● Exercise details
Only the lines from the start of the data below through the line that contains "this theory ]]" are to be copied, exactly and without pictures.

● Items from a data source
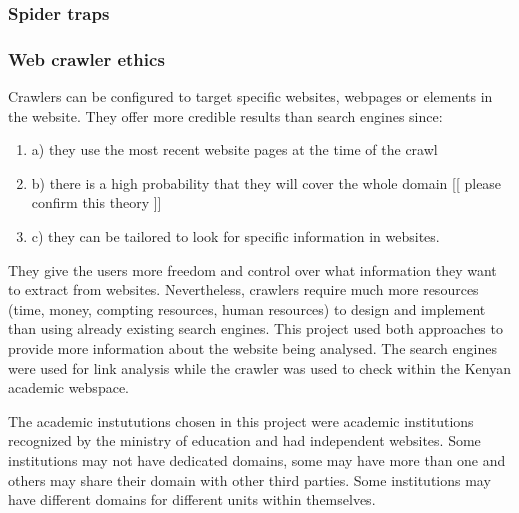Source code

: \subsubsection{Spider traps}
\subsubsection{Web crawler ethics}
\noindent
Crawlers can be configured to target specific websites, webpages or elements in the website. They offer more credible results than search engines since:
\begin{enumerate}
\item a) they use the most recent website pages at the time of the crawl
\item b) there is a high probability that they will cover the whole domain [[ please confirm this theory ]]
\item c) they can be tailored to look for specific information in websites.
\end{enumerate}
\noindent
They give the users more freedom and control over what information they want to extract from
websites. Nevertheless, crawlers require much more resources (time, money, compting resources,
human resources) to design and implement than using already existing search engines.
This project used both approaches to provide more information about the website being analysed.
The search engines were used for link analysis while the crawler was used to check within the
Kenyan academic webspace.

\noindent
The academic instututions chosen in this project were academic institutions recognized by the
ministry of education and had independent websites. Some institutions may not have dedicated
domains, some may have more than one and others may share their domain with other third
parties. Some institutions may have different domains for different units within themselves.

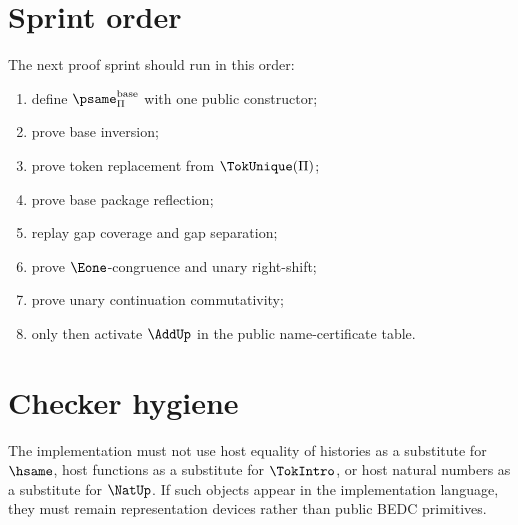 \section{Sprint order}
The next proof sprint should run in this order:
\begin{enumerate}
  \item define \(\psame_{\Pi}^{\mathrm{base}}\) with one public constructor;
  \item prove base inversion;
  \item prove token replacement from \(\TokUnique(\Pi)\);
  \item prove base package reflection;
  \item replay gap coverage and gap separation;
  \item prove \(\Eone\)-congruence and unary right-shift;
  \item prove unary continuation commutativity;
  \item only then activate \(\AddUp\) in the public name-certificate table.
\end{enumerate}

\section{Checker hygiene}
The implementation must not use host equality of histories as a substitute for \(\hsame\), host functions as a substitute for \(\TokIntro\), or host natural numbers as a substitute for \(\NatUp\). If such objects appear in the implementation language, they must remain representation devices rather than public BEDC primitives.
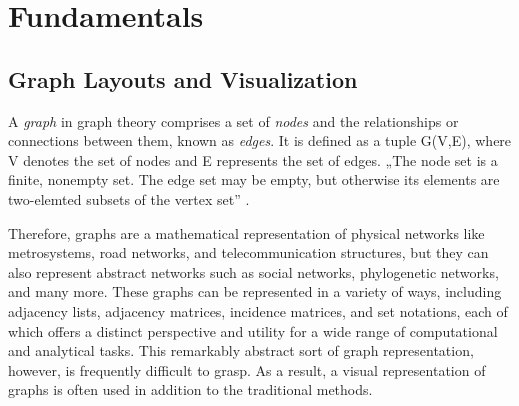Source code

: \documentclass[bachelor, english]{algothesis}
\begin{document}
\chapter{Fundamentals}

\section{Graph Layouts and Visualization}
\begin{definition}
    A \emph{graph} in graph theory comprises a set of \emph{nodes} and the relationships or connections between them, known as \emph{edges}. It is defined as a tuple G(V,E), where V denotes the set of nodes and E represents the set of edges. „The node set is a finite, nonempty set. The edge set may be empty, but otherwise its elements are two-elemted subsets of the vertex set” \cite{graph_definition}.
\end{definition}   
\noindent 
Therefore, graphs are a mathematical representation of physical networks like metrosystems, road networks, and telecommunication structures, but they can also represent abstract networks such as social networks, phylogenetic networks, and many more. These graphs can be represented in a variety of ways, including adjacency lists, adjacency matrices, incidence matrices, and set notations, each of which offers a distinct perspective and utility for a wide range of computational and analytical tasks. This remarkably abstract sort of graph representation, however, is frequently difficult to grasp. As a result, a visual representation of graphs is often used in addition to the traditional methods.
\end{document}
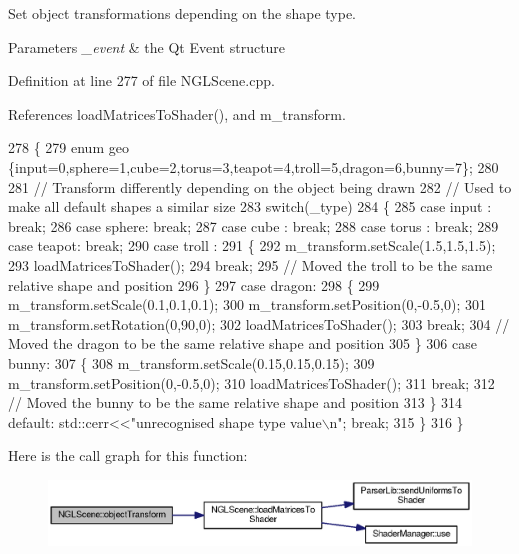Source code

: Set object transformations depending on the shape type. 


\begin{DoxyParams}{Parameters}
{\em \-\_\-event} & the Qt Event structure \\
\hline
\end{DoxyParams}


Definition at line 277 of file N\-G\-L\-Scene.\-cpp.



References load\-Matrices\-To\-Shader(), and m\-\_\-transform.


\begin{DoxyCode}
278 \{
279   \textcolor{keyword}{enum} geo \{input=0,sphere=1,cube=2,torus=3,teapot=4,troll=5,dragon=6,bunny=7\};
280 
281   \textcolor{comment}{// Transform differently depending on the object being drawn}
282   \textcolor{comment}{// Used to make all default shapes a similar size}
283   \textcolor{keywordflow}{switch}(\_type)
284   \{
285   \textcolor{keywordflow}{case} input : \textcolor{keywordflow}{break};
286   \textcolor{keywordflow}{case} sphere: \textcolor{keywordflow}{break};
287   \textcolor{keywordflow}{case} cube  : \textcolor{keywordflow}{break};
288   \textcolor{keywordflow}{case} torus : \textcolor{keywordflow}{break};
289   \textcolor{keywordflow}{case} teapot: \textcolor{keywordflow}{break};
290   \textcolor{keywordflow}{case} troll :
291   \{
292     m_transform.setScale(1.5,1.5,1.5);
293     loadMatricesToShader();
294     \textcolor{keywordflow}{break};
295     \textcolor{comment}{// Moved the troll to be the same relative shape and position}
296   \}
297   \textcolor{keywordflow}{case} dragon:
298   \{
299     m_transform.setScale(0.1,0.1,0.1);
300     m_transform.setPosition(0,-0.5,0);
301     m_transform.setRotation(0,90,0);
302     loadMatricesToShader();
303     \textcolor{keywordflow}{break};
304     \textcolor{comment}{// Moved the dragon to be the same relative shape and position}
305   \}
306   \textcolor{keywordflow}{case} bunny:
307   \{
308     m_transform.setScale(0.15,0.15,0.15);
309     m_transform.setPosition(0,-0.5,0);
310     loadMatricesToShader();
311     \textcolor{keywordflow}{break};
312     \textcolor{comment}{// Moved the bunny to be the same relative shape and position}
313   \}
314   \textcolor{keywordflow}{default}: std::cerr<<\textcolor{stringliteral}{"unrecognised shape type value\(\backslash\)n"}; \textcolor{keywordflow}{break};
315   \}
316 \}
\end{DoxyCode}


Here is the call graph for this function\-:\nopagebreak
\begin{figure}[H]
\begin{center}
\leavevmode
\includegraphics[width=350pt]{class_n_g_l_scene_ae3e8dc1c180d89afa997104c3dd707a0_cgraph}
\end{center}
\end{figure}




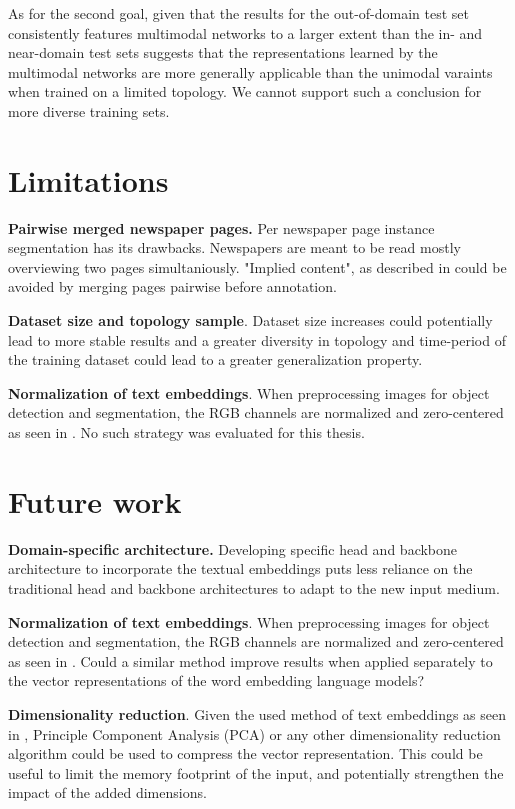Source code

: \documentclass[oneside, english, bibtex]{kththesis}
\begin{document}
As for the second goal, given that the results for the out-of-domain test set consistently features multimodal networks to a larger extent than the in- and near-domain test sets suggests that the representations learned by the multimodal networks are more generally applicable than the unimodal varaints when trained on a limited topology. We cannot support such a conclusion for more diverse training sets.


\section{Limitations}

\textbf{Pairwise merged newspaper pages.} Per newspaper page instance segmentation has its drawbacks. Newspapers are meant to be read mostly overviewing two pages simultaniously. "Implied content", as described in  could be avoided by merging pages pairwise before annotation.


\textbf{Dataset size and topology sample}. Dataset size increases could potentially lead to more stable results and a greater diversity in topology and time-period of the training dataset could lead to a greater generalization property.


\textbf{Normalization of text embeddings}. When preprocessing images for object detection and segmentation, the RGB channels are normalized and zero-centered as seen in . No such strategy was evaluated for this thesis.

\section{Future work}

\textbf{Domain-specific architecture.} Developing specific head and backbone architecture to incorporate the textual embeddings puts less reliance on the traditional head and backbone architectures to adapt to the new input medium.

\textbf{Normalization of text embeddings}. When preprocessing images for object detection and segmentation, the RGB channels are normalized and zero-centered as seen in . Could a similar method improve results when applied separately to the vector representations of the word embedding language models?

\textbf{Dimensionality reduction}. Given the used method of text embeddings as seen in , Principle Component Analysis (PCA) or any other dimensionality reduction algorithm could be used to compress the vector representation. This could be useful to limit the memory footprint of the input, and potentially strengthen the impact of the added dimensions.
\end{document}

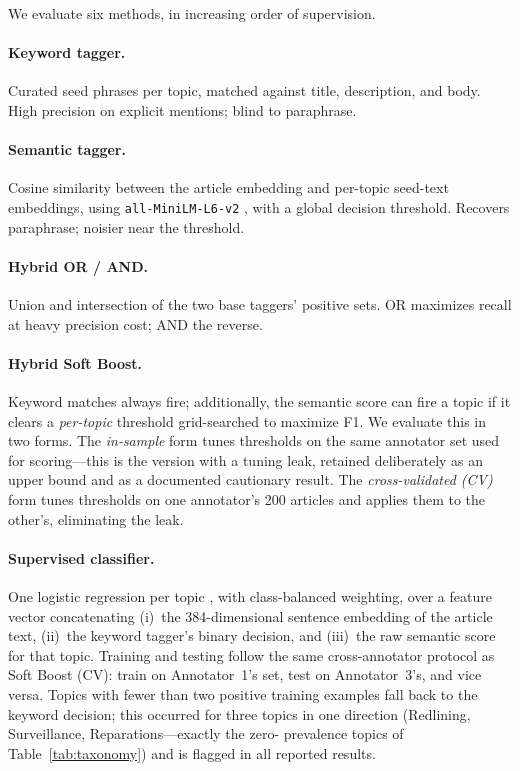 \documentclass[letterpaper,twocolumn,10pt]{article}
\begin{document}
We evaluate six methods, in increasing order of supervision.

\paragraph{Keyword tagger.}
Curated seed phrases per topic, matched against title, description, and
body. High precision on explicit mentions; blind to paraphrase.

\paragraph{Semantic tagger.}
Cosine similarity between the article embedding and per-topic seed-text
embeddings, using \texttt{all-MiniLM-L6-v2} \cite{reimers2019}, with a
global decision threshold. Recovers paraphrase; noisier near the
threshold.

\paragraph{Hybrid OR / AND.}
Union and intersection of the two base taggers' positive sets. OR
maximizes recall at heavy precision cost; AND the reverse.

\paragraph{Hybrid Soft Boost.}
Keyword matches always fire; additionally, the semantic score can fire a
topic if it clears a \emph{per-topic} threshold grid-searched to maximize
F1. We evaluate this in two forms. The \emph{in-sample} form tunes
thresholds on the same annotator set used for scoring---this is the
version with a tuning leak, retained deliberately as an upper bound and
as a documented cautionary result. The \emph{cross-validated (CV)} form
tunes thresholds on one annotator's 200 articles and applies them to the
other's, eliminating the leak.

\paragraph{Supervised classifier.}
One logistic regression per topic \cite{pedregosa2011}, with
class-balanced weighting, over a feature vector concatenating (i)~the
384-dimensional sentence embedding of the article text, (ii)~the keyword
tagger's binary decision, and (iii)~the raw semantic score for that
topic. Training and testing follow the same cross-annotator protocol as
Soft Boost (CV): train on Annotator~1's set, test on Annotator~3's, and
vice versa. Topics with fewer than two positive training examples fall
back to the keyword decision; this occurred for three topics in one
direction (Redlining, Surveillance, Reparations---exactly the zero-
prevalence topics of Table~\ref{tab:taxonomy}) and is flagged in all
reported results.
\end{document}
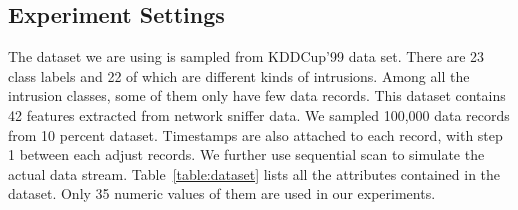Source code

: \documentclass[runningheads]{llncs}
\begin{document}
	\subsection{Experiment Settings}
	
	The dataset we are using is sampled from KDDCup'99 data set. There are 23 class labels and 22 of which are different kinds of intrusions. Among all the intrusion classes, some of them only have few data records. This dataset contains 42 features extracted from network sniffer data. We sampled 100,000 data records from 10 percent dataset. Timestamps are also attached to each record, with step 1 between each adjust records. We further use sequential scan to simulate the actual data stream. Table~\ref{table:dataset} lists all the attributes contained in the dataset. Only 35 numeric values of them are used in our experiments.
	
\end{document}
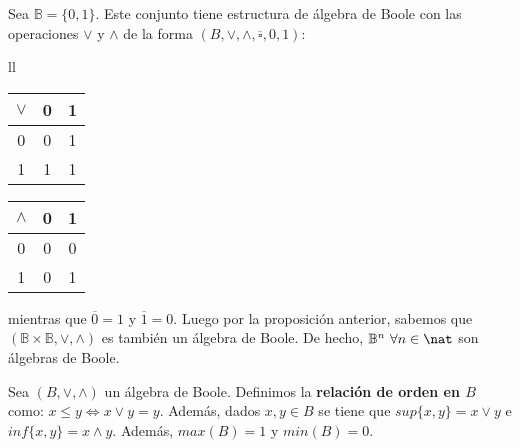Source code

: \begin{ejemplo}
    Sea $\mathbb{B} = \{ 0,1 \}$. Este conjunto tiene estructura de álgebra de Boole con las operaciones $\lor$ y $\land$ de la forma $(B, \lor, \land, \overline{\square}, 0, 1)$: \\
    \begin{center}
        \begin{tabular}{ll}
            \begin{tabular}{ |c||c|c|  }
                \hline
                $\lor$ & 0 & 1 \\
                \hline
                0      & 0 & 1 \\
                \hline
                1      & 1 & 1 \\
                \hline
            \end{tabular}
            \quad
            \begin{tabular}{ |c||c|c|  }
                \hline
                $\land$ & 0 & 1 \\
                \hline
                0       & 0 & 0 \\
                \hline
                1       & 0 & 1 \\
                \hline
            \end{tabular}
        \end{tabular}
    \end{center}
    mientras que $\overline{0} = 1$ y $\overline{1} = 0$. Luego por la proposición anterior, sabemos que $(\mathbb{B} \times \mathbb{B}, \lor, \land)$ es también un álgebra de Boole.
    De hecho, $\mathbb{B}^n \ \forall n \in \nat$ son álgebras de Boole.
\end{ejemplo}

\begin{nth}[Orden]
    Sea $(B, \lor, \land)$ un álgebra de Boole. Definimos la \textbf{relación de orden en $B$} como: $x \leq y \Longleftrightarrow x \lor y = y$. Además, dados $x,y \in B$ se tiene que
    $sup\{x,y\} = x \lor y$ e $inf\{x,y\} = x \land y$. Además, $max(B) = 1$ y $min(B) = 0$.
\end{nth}

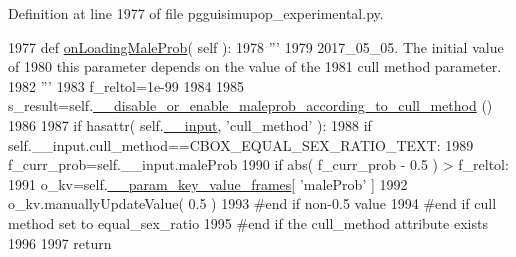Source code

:Definition at line 1977 of file pgguisimupop\+\_\+experimental.\+py.


\begin{DoxyCode}
1977     \textcolor{keyword}{def }\hyperlink{classnegui_1_1pgguisimupop__experimental_1_1PGGuiSimuPop_ab0c64eb88e6d24ff9f6e7e52813be21c}{onLoadingMaleProb}( self ):
1978         \textcolor{stringliteral}{'''}
1979 \textcolor{stringliteral}{        2017\_05\_05.  The initial value of}
1980 \textcolor{stringliteral}{        this parameter depends on the value of the}
1981 \textcolor{stringliteral}{        cull method parameter. }
1982 \textcolor{stringliteral}{        '''}
1983         f\_reltol=1e-99
1984         
1985         s\_result=self.\hyperlink{classnegui_1_1pgguisimupop__experimental_1_1PGGuiSimuPop_acbe690a5acc19473e1396f20ae39177b}{\_\_disable\_or\_enable\_maleprob\_according\_to\_cull\_method}
      ()
1986         
1987         \textcolor{keywordflow}{if} hasattr( self.\hyperlink{classnegui_1_1pgguisimupop__experimental_1_1PGGuiSimuPop_a3a86711306a221a40328ad4587999ad8}{\_\_input}, \textcolor{stringliteral}{'cull\_method'} ):
1988             \textcolor{keywordflow}{if} self.\_\_input.cull\_method==CBOX\_EQUAL\_SEX\_RATIO\_TEXT:
1989                 f\_curr\_prob=self.\_\_input.maleProb
1990                 \textcolor{keywordflow}{if} abs( f\_curr\_prob - 0.5 ) > f\_reltol:
1991                     o\_kv=self.\hyperlink{classnegui_1_1pgguisimupop__experimental_1_1PGGuiSimuPop_ad95dc47c19913b4eb1a4151af1e5879d}{\_\_param\_key\_value\_frames}[ \textcolor{stringliteral}{'maleProb'} ]
1992                     o\_kv.manuallyUpdateValue( 0.5 )
1993                 \textcolor{comment}{#end if non-0.5 value}
1994             \textcolor{comment}{#end if cull method set to equal\_sex\_ratio  }
1995         \textcolor{comment}{#end if the cull\_method attribute exists}
1996 
1997         \textcolor{keywordflow}{return}
\end{DoxyCode}
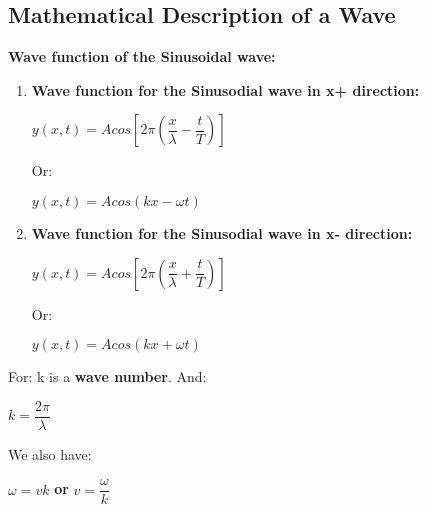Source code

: \documentclass[10pt]{article}
\begin{document}
\bigbreak
\subsection{Mathematical Description of a Wave}
\textbf{Wave function of the Sinusoidal wave:}
\begin{enumerate}
	\item \textbf{Wave function for the Sinusodial wave in x+ direction:}
\begin{mybox}
	\begin{center}
		$y(x, t) = A cos \left[2 \pi \left(\dfrac{x}{\lambda} - \dfrac{t}{T} \right) \right]$
	\end{center}
\end{mybox}
Or: \\
\begin{mybox}
	\begin{center}
		$y(x, t) = A cos(kx - \omega t)$ \\
	\end{center}
\end{mybox}
	\item \textbf{Wave function for the Sinusodial wave in x- direction:}
	\begin{mybox}
	\begin{center}
		$y(x, t) = A cos \left[2 \pi \left(\dfrac{x}{\lambda} + \dfrac{t}{T} \right) \right]$
	\end{center}
\end{mybox}
Or: \\
\begin{mybox}
	\begin{center}
		$y(x, t) = A cos(kx + \omega t)$ \\
	\end{center}
\end{mybox}

\end{enumerate}

For: k is a \textbf{wave number}. And: \\
\begin{mybox}
	\begin{center}
		$k = \dfrac{2 \pi}{\lambda}$
	\end{center}
\end{mybox}

\bigbreak
We also have: \\
\begin{mybox}
	\begin{center}
		$\omega = vk$ \textbf{or} $v = \dfrac{\omega}{k}$
	\end{center}
\end{mybox}
\end{document}
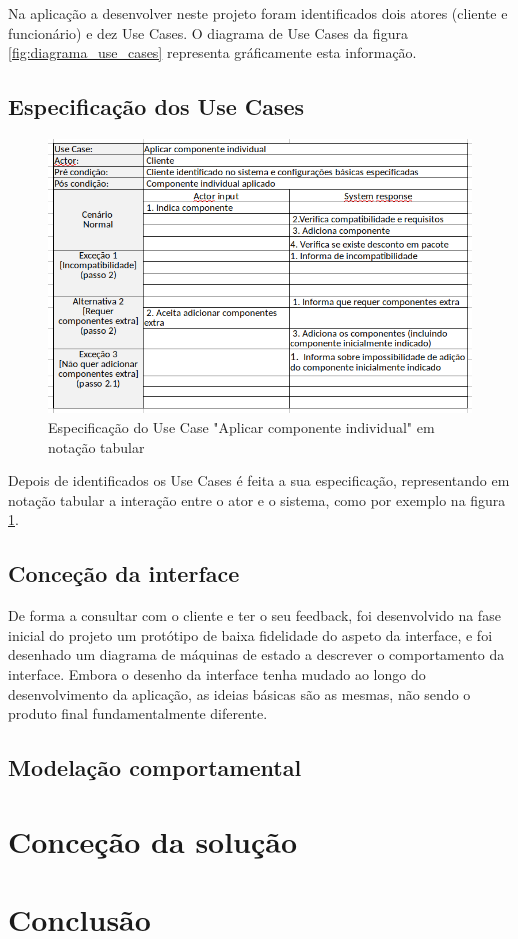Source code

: \documentclass{llncs}
\begin{document}
Na aplicação a desenvolver neste projeto foram identificados dois atores (cliente e funcionário) e dez Use Cases. O diagrama de Use Cases da figura \ref{fig:diagrama_use_cases} representa gráficamente esta informação.

\subsection{Especificação dos Use Cases}

\begin{figure}
\begin{center}
\includegraphics[scale=0.40]{aplicar_componente_tabular.png} 
\end{center}
\caption{\label{fig:notacao_tabular}Especificação do Use Case "Aplicar componente individual" em notação tabular }
\end{figure} 

Depois de identificados os Use Cases é feita a sua especificação, representando em notação tabular a interação entre o ator e o sistema, como por exemplo na figura \ref{fig:notacao_tabular}.

\subsection{Conceção da interface}

De forma a consultar com o cliente e ter o seu feedback, foi desenvolvido na fase inicial do projeto um protótipo de baixa fidelidade do aspeto da interface, e foi desenhado um diagrama de máquinas de estado a descrever o comportamento da interface. Embora o desenho da interface tenha mudado ao longo do desenvolvimento da aplicação, as ideias básicas são as mesmas, não sendo o produto final fundamentalmente diferente.

\subsection{Modelação comportamental}

\clearpage
\section{Conceção da solução} %




\clearpage
\section{Conclusão}
\end{document}
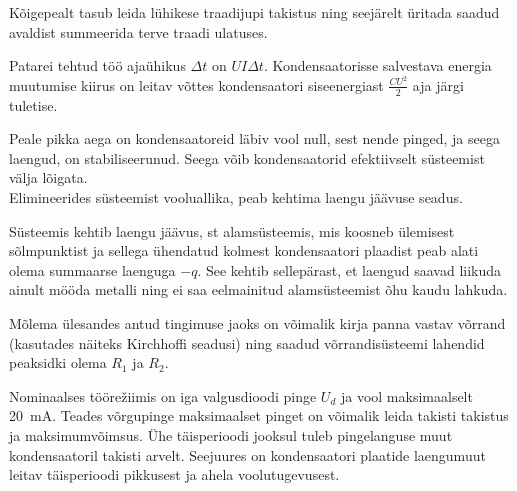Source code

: \documentclass[10pt]{article}
\begin{document}
{%

\hint
Kõigepealt tasub leida lühikese traadijupi takistus ning seejärelt üritada saadud avaldist summeerida terve traadi ulatuses.
\probend
\bigskip


\hint
Patarei tehtud töö ajaühikus $\Delta t$ on $UI\Delta t$. Kondensaatorisse salvestava energia muutumise kiirus on leitav võttes kondensaatori siseenergiast $\frac{CU^2}{2}$ aja järgi tuletise.
\probend
\bigskip


\hint
\osa\osa Peale pikka aega on kondensaatoreid läbiv vool null, sest nende pinged, ja seega laengud, on stabiliseerunud. Seega võib kondensaatorid efektiivselt süsteemist välja lõigata.\\
\osa Elimineerides süsteemist vooluallika, peab kehtima laengu jäävuse seadus.
\probend
\bigskip


\hint
Süsteemis kehtib laengu jäävus, st alamsüsteemis, mis koosneb ülemisest sõlmpunktist ja sellega ühendatud kolmest kondensaatori plaadist peab alati olema summaarse laenguga $-q$. See kehtib sellepärast, et laengud saavad liikuda ainult mööda metalli ning ei saa eelmainitud alamsüsteemist õhu kaudu lahkuda.
\probend
\bigskip


\hint
Mõlema ülesandes antud tingimuse jaoks on võimalik kirja panna vastav võrrand (kasutades näiteks Kirchhoffi seadusi) ning saadud võrrandisüsteemi lahendid peaksidki olema $R_1$ ja $R_2$.
\probend
\bigskip


\hint
Nominaalses töörežiimis on iga valgusdioodi pinge $U_d$ ja vool maksimaalselt \SI{20}{mA}. Teades võrgupinge maksimaalset pinget on võimalik leida takisti takistus ja maksimumvõimsus. Ühe täisperioodi jooksul tuleb pingelanguse muut kondensaatoril takisti arvelt. Seejuures on kondensaatori plaatide laengumuut leitav täisperioodi pikkusest ja ahela voolutugevusest.
\probend
\bigskip

}
\end{document}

● Task answer
Source code

: \subsubsection{Spider traps}
\subsubsection{Web crawler ethics}
\noindent
Crawlers can be configured to target specific websites, webpages or elements in the website. They offer more credible results than search engines since:
\begin{enumerate}
\item a) they use the most recent website pages at the time of the crawl
\item b) there is a high probability that they will cover the whole domain [[ please confirm this theory ]]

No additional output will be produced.